What has Amazon bought? First, growth. The company has been interested in the grocery category for some time. It sells many non-perishable items on its website, and the AmazonFresh delivery service has expanded into a range of perishables. Bloomberg estimates U.S. food and beverages was a $795B category in 2016. It also estimates that Amazon captured only 0.8% of this number. Compare this to the estimated 17% share of consumer electronics sales that Amazon obtained in 2015.

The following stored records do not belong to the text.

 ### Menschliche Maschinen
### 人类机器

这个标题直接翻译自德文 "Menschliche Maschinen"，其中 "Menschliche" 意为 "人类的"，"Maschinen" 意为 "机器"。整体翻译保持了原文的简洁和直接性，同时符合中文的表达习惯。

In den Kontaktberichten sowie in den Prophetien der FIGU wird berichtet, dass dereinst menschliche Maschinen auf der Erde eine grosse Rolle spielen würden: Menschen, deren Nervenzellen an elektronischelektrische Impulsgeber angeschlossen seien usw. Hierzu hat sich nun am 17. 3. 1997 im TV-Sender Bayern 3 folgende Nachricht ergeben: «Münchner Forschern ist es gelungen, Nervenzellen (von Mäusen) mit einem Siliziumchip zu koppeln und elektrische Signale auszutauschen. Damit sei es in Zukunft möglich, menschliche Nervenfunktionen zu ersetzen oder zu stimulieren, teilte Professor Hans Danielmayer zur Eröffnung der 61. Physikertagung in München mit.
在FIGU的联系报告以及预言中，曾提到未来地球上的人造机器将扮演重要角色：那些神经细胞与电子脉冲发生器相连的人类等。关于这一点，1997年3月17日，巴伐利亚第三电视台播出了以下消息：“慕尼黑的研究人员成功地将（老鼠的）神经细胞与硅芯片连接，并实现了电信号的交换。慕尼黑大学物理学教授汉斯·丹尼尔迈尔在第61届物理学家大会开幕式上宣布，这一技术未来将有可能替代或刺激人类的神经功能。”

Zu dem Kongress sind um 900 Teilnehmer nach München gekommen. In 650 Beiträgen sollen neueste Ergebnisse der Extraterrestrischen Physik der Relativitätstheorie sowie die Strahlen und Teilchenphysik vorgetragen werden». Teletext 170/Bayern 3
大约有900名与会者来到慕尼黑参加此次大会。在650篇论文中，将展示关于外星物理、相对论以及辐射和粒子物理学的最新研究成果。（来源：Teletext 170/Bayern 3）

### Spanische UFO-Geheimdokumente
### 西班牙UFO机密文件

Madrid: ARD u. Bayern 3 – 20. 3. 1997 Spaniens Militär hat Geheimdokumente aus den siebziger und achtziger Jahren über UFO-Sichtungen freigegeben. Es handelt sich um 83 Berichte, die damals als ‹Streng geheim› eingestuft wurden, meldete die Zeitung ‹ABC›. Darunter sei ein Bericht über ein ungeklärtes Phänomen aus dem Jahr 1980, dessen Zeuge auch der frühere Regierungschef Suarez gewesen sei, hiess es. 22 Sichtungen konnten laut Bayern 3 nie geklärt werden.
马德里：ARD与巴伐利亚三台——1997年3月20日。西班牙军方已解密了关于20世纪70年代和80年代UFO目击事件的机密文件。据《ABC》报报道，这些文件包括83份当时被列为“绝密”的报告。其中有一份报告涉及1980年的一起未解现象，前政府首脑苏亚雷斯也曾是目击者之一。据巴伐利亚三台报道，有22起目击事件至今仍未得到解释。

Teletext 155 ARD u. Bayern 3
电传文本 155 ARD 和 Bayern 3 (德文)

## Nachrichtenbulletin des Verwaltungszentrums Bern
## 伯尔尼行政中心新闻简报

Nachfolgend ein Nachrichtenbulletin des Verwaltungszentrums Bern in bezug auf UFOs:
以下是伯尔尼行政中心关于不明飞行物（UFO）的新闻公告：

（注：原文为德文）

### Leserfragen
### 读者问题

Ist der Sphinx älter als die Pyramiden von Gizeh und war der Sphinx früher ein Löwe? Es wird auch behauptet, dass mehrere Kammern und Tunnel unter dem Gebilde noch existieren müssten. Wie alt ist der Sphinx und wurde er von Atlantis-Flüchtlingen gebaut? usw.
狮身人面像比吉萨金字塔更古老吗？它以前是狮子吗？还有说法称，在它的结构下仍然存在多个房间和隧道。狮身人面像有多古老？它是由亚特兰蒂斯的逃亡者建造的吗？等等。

Every sizable company eventually faces the choice between building growth out of its own operations (“organic growth”) or buying growth by purchasing someone else (“inorganic growth”). The tradeoff is that buying is usually faster but more expensive, while building growth is cheaper but slower. In its last two annual reports, Whole Foods indicates it opened 66 new stores while spending $911 million on the development cost of new locations.

Could Amazon spend a few billion dollars building stores? Sure. Its operating cash flow in 2016 was $16 billion. They opened the first of a planned set of Amazon Go stores carrying groceries in Seattle earlier this year. But how long would it take, and where would those stores be? Meanwhile, using Bloomberg numbers, Amazon has more than doubled its market share of food and beverages with one acquisition.

The relief Whole Foods shareholders may be feeling arises from the fact that it's not clear how good a business Amazon has bought. Whole Foods has been struggling in recent years. Its same-store sales, an important retail metric, actually declined in fiscal 2016, suggesting a combination of peak consumer penetration and increasing competition are limiting the growth of existing locations. This means the only way Whole Foods can achieve growth is by opening new stores. But, as noted earlier, new stores are expensive. Profit has also been declining at the firm.

Can Amazon fix the Whole Foods business? There are some strong potential synergies to the acquisition. Beyond stores, Whole Foods has a strong, well-known brand and remains profitable despite slow growth. In 2014 Interbrand estimated the brand was worth $4.1B. Two-thirds of Whole Foods sales are in perishables such as baked goods and produce, complementing Amazon's strength in non-perishables. At a broader level, Whole Foods stores are located largely in well-off urban areas that are likely to be home to many Amazon Prime customers; it's easy to imagine special deals at Whole Foods for Prime customers and the use of the Whole Foods locations to improve inventory and logistics for Amazon Fresh.

Meanwhile, Amazon brings a formidable technology and supply chain infrastructure, a ruthlessly efficient culture, and unparalleled knowledge of consumers to the Whole Foods brand. The initial announcement indicates that Amazon will let Whole Foods continue to run largely as a standalone business with Mackey at the helm. I don't expect that decision to stand. Some analysts are already suggesting Amazon will use its strengths to reduce Whole Foods' infamously high prices. If anyone can improve Whole Foods profitability, it's Amazon.

At a broader level, the more important asset Amazon has bought is a pipeline to well-off urban consumers. Amazon's business is ultimately about building pipelines through which it can drive as many sales as possible. The website started with books, but by 2014 had expanded to a kaleidoscope of over 230 million items for sale. The digital selling infrastructure became a streaming infrastructure for media and games. The Kindle Fire tablet, sold at manufacturing cost, is a portable window into the Amazon storefront; that and the Amazon app mean the store is always with you. And Amazon Echo puts the store within the sound of your voice.

I expect Whole Foods stores will become another pipeline for the sale and, importantly, the delivery and pick up of a broad range of Amazon goods beyond groceries. Billionaire entrepreneur Mark Cuban suggested on the day of the deal that Amazon wins when it can deliver goods faster than it takes consumers to get to the store and shop. This deal goes some way to helping Amazon win that race. So the Amazon Empire continues to grow, and all around it retailers shiver in fear.